Share

7. SENYUM PALSU SEORANG AYAH

"Ya ampun, Muti mana ada uang segini banyak Kak?" Pekik Mutiara saat Samudra baru saja memberitahunya bahwa dia membutuhkan sejumlah uang untuk membayar biaya operasi Aisha. "Kakak kan tau Muti masih sekolah. Paling Papa biasa kasih Muti uang untuk pegangan jajan sama ongkos sebulan aja. Selebihnya uang biaya sekolah ya Papa sendiri yang urus," tambahnya dengan wajah yang tampak prihatin.

Mutiara mengeluarkan Kartu ATM dari dompetnya dan memberikannya pada Samudra. "Kayaknya masih sisa empat jutaan sih di sini. Nih, Kakak pakai aja, nanti Muti minta lagi sama Mama. Tapi, kalau untuk kasih tau Mama soal ini, Muti nggak janji ya Kak, soalnya kondisi kesehatan Mama juga lagi nggak stabil.
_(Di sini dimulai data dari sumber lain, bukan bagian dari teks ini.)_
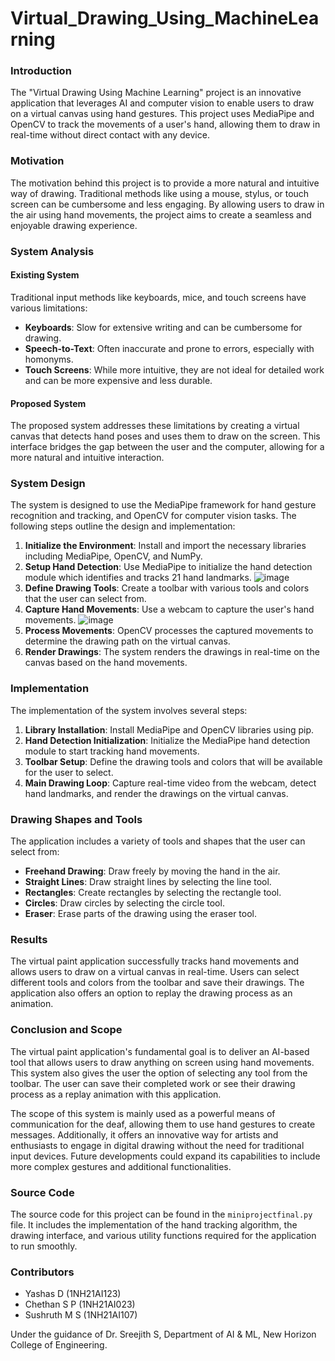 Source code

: # Virtual_Drawing_Using_MachineLearning

### Introduction
The "Virtual Drawing Using Machine Learning" project is an innovative application that leverages AI and computer vision to enable users to draw on a virtual canvas using hand gestures. This project uses MediaPipe and OpenCV to track the movements of a user's hand, allowing them to draw in real-time without direct contact with any device.

### Motivation
The motivation behind this project is to provide a more natural and intuitive way of drawing. Traditional methods like using a mouse, stylus, or touch screen can be cumbersome and less engaging. By allowing users to draw in the air using hand movements, the project aims to create a seamless and enjoyable drawing experience.

### System Analysis
#### Existing System
Traditional input methods like keyboards, mice, and touch screens have various limitations:
- **Keyboards**: Slow for extensive writing and can be cumbersome for drawing.
- **Speech-to-Text**: Often inaccurate and prone to errors, especially with homonyms.
- **Touch Screens**: While more intuitive, they are not ideal for detailed work and can be more expensive and less durable.

#### Proposed System
The proposed system addresses these limitations by creating a virtual canvas that detects hand poses and uses them to draw on the screen. This interface bridges the gap between the user and the computer, allowing for a more natural and intuitive interaction.

### System Design
The system is designed to use the MediaPipe framework for hand gesture recognition and tracking, and OpenCV for computer vision tasks. The following steps outline the design and implementation:

1. **Initialize the Environment**: Install and import the necessary libraries including MediaPipe, OpenCV, and NumPy.
2. **Setup Hand Detection**: Use MediaPipe to initialize the hand detection module which identifies and tracks 21 hand landmarks.
   ![image](https://github.com/user-attachments/assets/37974589-db5a-468e-948c-fcfa355046d5)
4. **Define Drawing Tools**: Create a toolbar with various tools and colors that the user can select from.
5. **Capture Hand Movements**: Use a webcam to capture the user's hand movements.
   ![image](https://github.com/user-attachments/assets/02a742ba-761e-4e27-a1a0-8ec7a47af004)
7. **Process Movements**: OpenCV processes the captured movements to determine the drawing path on the virtual canvas.
8. **Render Drawings**: The system renders the drawings in real-time on the canvas based on the hand movements.

### Implementation
The implementation of the system involves several steps:
1. **Library Installation**: Install MediaPipe and OpenCV libraries using pip.
2. **Hand Detection Initialization**: Initialize the MediaPipe hand detection module to start tracking hand movements.
3. **Toolbar Setup**: Define the drawing tools and colors that will be available for the user to select.
4. **Main Drawing Loop**: Capture real-time video from the webcam, detect hand landmarks, and render the drawings on the virtual canvas.

### Drawing Shapes and Tools
The application includes a variety of tools and shapes that the user can select from:
- **Freehand Drawing**: Draw freely by moving the hand in the air.
- **Straight Lines**: Draw straight lines by selecting the line tool.
- **Rectangles**: Create rectangles by selecting the rectangle tool.
- **Circles**: Draw circles by selecting the circle tool.
- **Eraser**: Erase parts of the drawing using the eraser tool.

### Results
The virtual paint application successfully tracks hand movements and allows users to draw on a virtual canvas in real-time. Users can select different tools and colors from the toolbar and save their drawings. The application also offers an option to replay the drawing process as an animation.

### Conclusion and Scope
The virtual paint application's fundamental goal is to deliver an AI-based tool that allows users to draw anything on screen using hand movements. This system also gives the user the option of selecting any tool from the toolbar. The user can save their completed work or see their drawing process as a replay animation with this application.

The scope of this system is mainly used as a powerful means of communication for the deaf, allowing them to use hand gestures to create messages. Additionally, it offers an innovative way for artists and enthusiasts to engage in digital drawing without the need for traditional input devices. Future developments could expand its capabilities to include more complex gestures and additional functionalities.

### Source Code
The source code for this project can be found in the `miniprojectfinal.py` file. It includes the implementation of the hand tracking algorithm, the drawing interface, and various utility functions required for the application to run smoothly.

### Contributors
- Yashas D (1NH21AI123)
- Chethan S P (1NH21AI023)
- Sushruth M S (1NH21AI107)

Under the guidance of Dr. Sreejith S, Department of AI & ML, New Horizon College of Engineering.
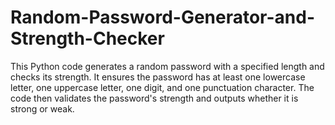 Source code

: # Random-Password-Generator-and-Strength-Checker
This Python code generates a random password with a specified length and checks its strength. It ensures the password has at least one lowercase letter, one uppercase letter, one digit, and one punctuation character. The code then validates the password's strength and outputs whether it is strong or weak.
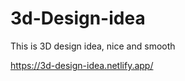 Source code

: # 3d-Design-idea  

This is 3D design idea, nice and smooth       

https://3d-design-idea.netlify.app/
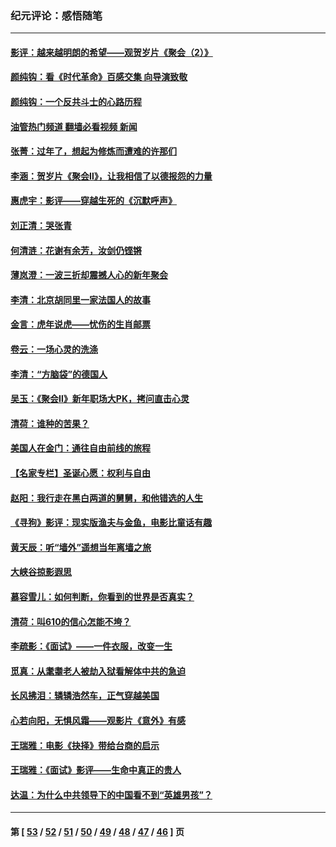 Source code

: ### 纪元评论：感悟随笔
---
#### [影评：越来越明朗的希望——观贺岁片《聚会（2）》](../../pages/nsc1035/n13580867.md?02180330) 
#### [颜纯钩：看《时代革命》百感交集 向导演致敬](../../pages/nsc1035/n13574843.md?02180330) 
#### [颜纯钩﻿：一个反共斗士的心路历程](../../pages/nsc1035/n13553725.md?02180330) 
#### [油管热门频道 翻墙必看视频 新闻](ok?02180330)
#### [张菁：过年了，想起为修炼而遭难的许那们](../../pages/nsc1035/n13543871.md?02180330) 
#### [李涵：贺岁片《聚会Ⅱ》，让我相信了以德报怨的力量](../../pages/nsc1035/n13530032.md?02180330) 
#### [惠虎宇：影评——穿越生死的《沉默呼声》](../../pages/nsc1035/n13516514.md?02180330) 
#### [刘正清：哭张青](../../pages/nsc1035/n13509328.md?02180330) 
#### [何清涟：花谢有余芳，汝剑仍铿锵](../../pages/nsc1035/n13507378.md?02180330) 
#### [薄岚澄：一波三折却震撼人心的新年聚会](../../pages/nsc1035/n13506511.md?02180330) 
#### [李清：北京胡同里一家法国人的故事](../../pages/nsc1035/n13502266.md?02180330) 
#### [金言：虎年说虎——忧伤的生肖邮票](../../pages/nsc1035/n13500542.md?02180330) 
#### [卷云：一场心灵的洗涤](../../pages/nsc1035/n13499041.md?02180330) 
#### [李清：“方脑袋”的德国人](../../pages/nsc1035/n13486826.md?02180330) 
#### [吴玉：《聚会Ⅱ》新年职场大PK，拷问直击心灵](../../pages/nsc1035/n13482329.md?02180330) 
#### [清荷：谁种的苦果？](../../pages/nsc1035/n13470084.md?02180330) 
#### [美国人在金门：通往自由前线的旅程](../../pages/nsc1035/n13453438.md?02180330) 
#### [【名家专栏】圣诞心愿：权利与自由](../../pages/nsc1035/n13453241.md?02180330) 
#### [赵阳：我行走在黑白两道的舅舅，和他错选的人生](../../pages/nsc1035/n13438837.md?02180330) 
#### [《寻狗》影评：现实版渔夫与金鱼，电影比童话有趣](../../pages/nsc1035/n13389805.md?02180330) 
#### [黄天辰：听“墙外”遥想当年离墙之旅](../../pages/nsc1035/n13377229.md?02180330) 
#### [大峡谷掠影遐思](../../pages/nsc1035/n13354743.md?02180330) 
#### [慕容雪儿：如何判断，你看到的世界是否真实？](../../pages/nsc1035/n13332569.md?02180330) 
#### [清荷：叫610的信心怎能不垮？](../../pages/nsc1035/n13304848.md?02180330) 
#### [李疏影：《面试》——一件衣服，改变一生](../../pages/nsc1035/n13292494.md?02180330) 
#### [觅真：从耄耋老人被劫入狱看解体中共的急迫](../../pages/nsc1035/n13284545.md?02180330) 
#### [长风拂泪：辚辚浩然车，正气穿越美国](../../pages/nsc1035/n13284280.md?02180330) 
#### [心若向阳，无惧风霜——观影片《意外》有感](../../pages/nsc1035/n13275318.md?02180330) 
#### [王瑞雅：电影《抉择》带给台商的启示](../../pages/nsc1035/n13274064.md?02180330) 
#### [王瑞雅：《面试》影评——生命中真正的贵人](../../pages/nsc1035/n13260528.md?02180330) 
#### [达温：为什么中共领导下的中国看不到“英雄男孩”？](../../pages/nsc1035/n13257099.md?02180330) 

---
#### 第 [ [53](./53.md?02180330) / [52](./52.md?02180330) / [51](./51.md?02180330) / [50](./50.md?02180330) / [49](./49.md?02180330) / [48](./48.md?02180330) / [47](./47.md?02180330) / [46](./46.md?02180330) ] 页
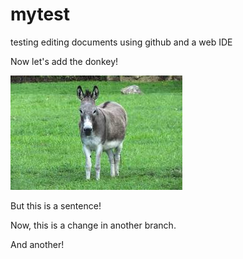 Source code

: # mytest
testing editing documents using github and a web IDE

Now let's add the donkey!

![donkey](i/donkey.jpeg)

But this is a sentence!

Now, this is a change in another branch.

And another!
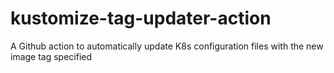 # kustomize-tag-updater-action
A Github action to automatically update K8s configuration files with the new image tag specified
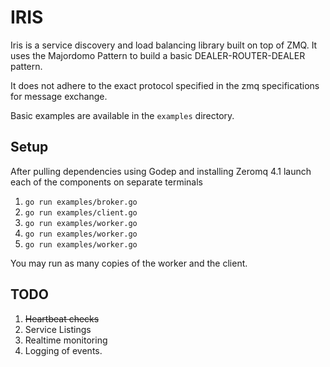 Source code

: # IRIS

Iris is a service discovery and load balancing library built on top of 
ZMQ. It uses the Majordomo Pattern to build a basic DEALER-ROUTER-DEALER
 pattern. 
 
It does not adhere to the exact protocol specified in the zmq specifications 
for message exchange. 

Basic examples are available in the `examples` directory.

## Setup 

After pulling dependencies using Godep and installing Zeromq 4.1 launch each of the components
on separate terminals

1. `go run examples/broker.go`
2. `go run examples/client.go`
3. `go run examples/worker.go`
4. `go run examples/worker.go`
5. `go run examples/worker.go`

You may run as many copies of the worker and the client. 

## TODO

1. ~~Heartbeat checks~~
2. Service Listings
3. Realtime monitoring
4. Logging of events.


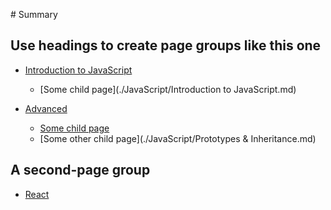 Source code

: ‌# Summary

## Use headings to create page groups like this one

* [Introduction to JavaScript]()
    * [Some child page](./JavaScript/Introduction to JavaScript.md)

* [Advanced]()
    * [Some child page](./JavaScript/Functions.md)
    * [Some other child page](./JavaScript/Prototypes & Inheritance.md)

## A second-page group

* [React](react.md)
Muti takut Mama jadi tambah down kalau tau keadaan Kak Sam sekarang,"

Samudra mengesah. Jadi serba salah.

Keadaan saat ini memang benar-benar sedang menghimpitnya.

Setelah mencoba berpikir jernih, akhirnya Samudra memutuskan untuk tidak merepotkan Mutiara lebih jauh.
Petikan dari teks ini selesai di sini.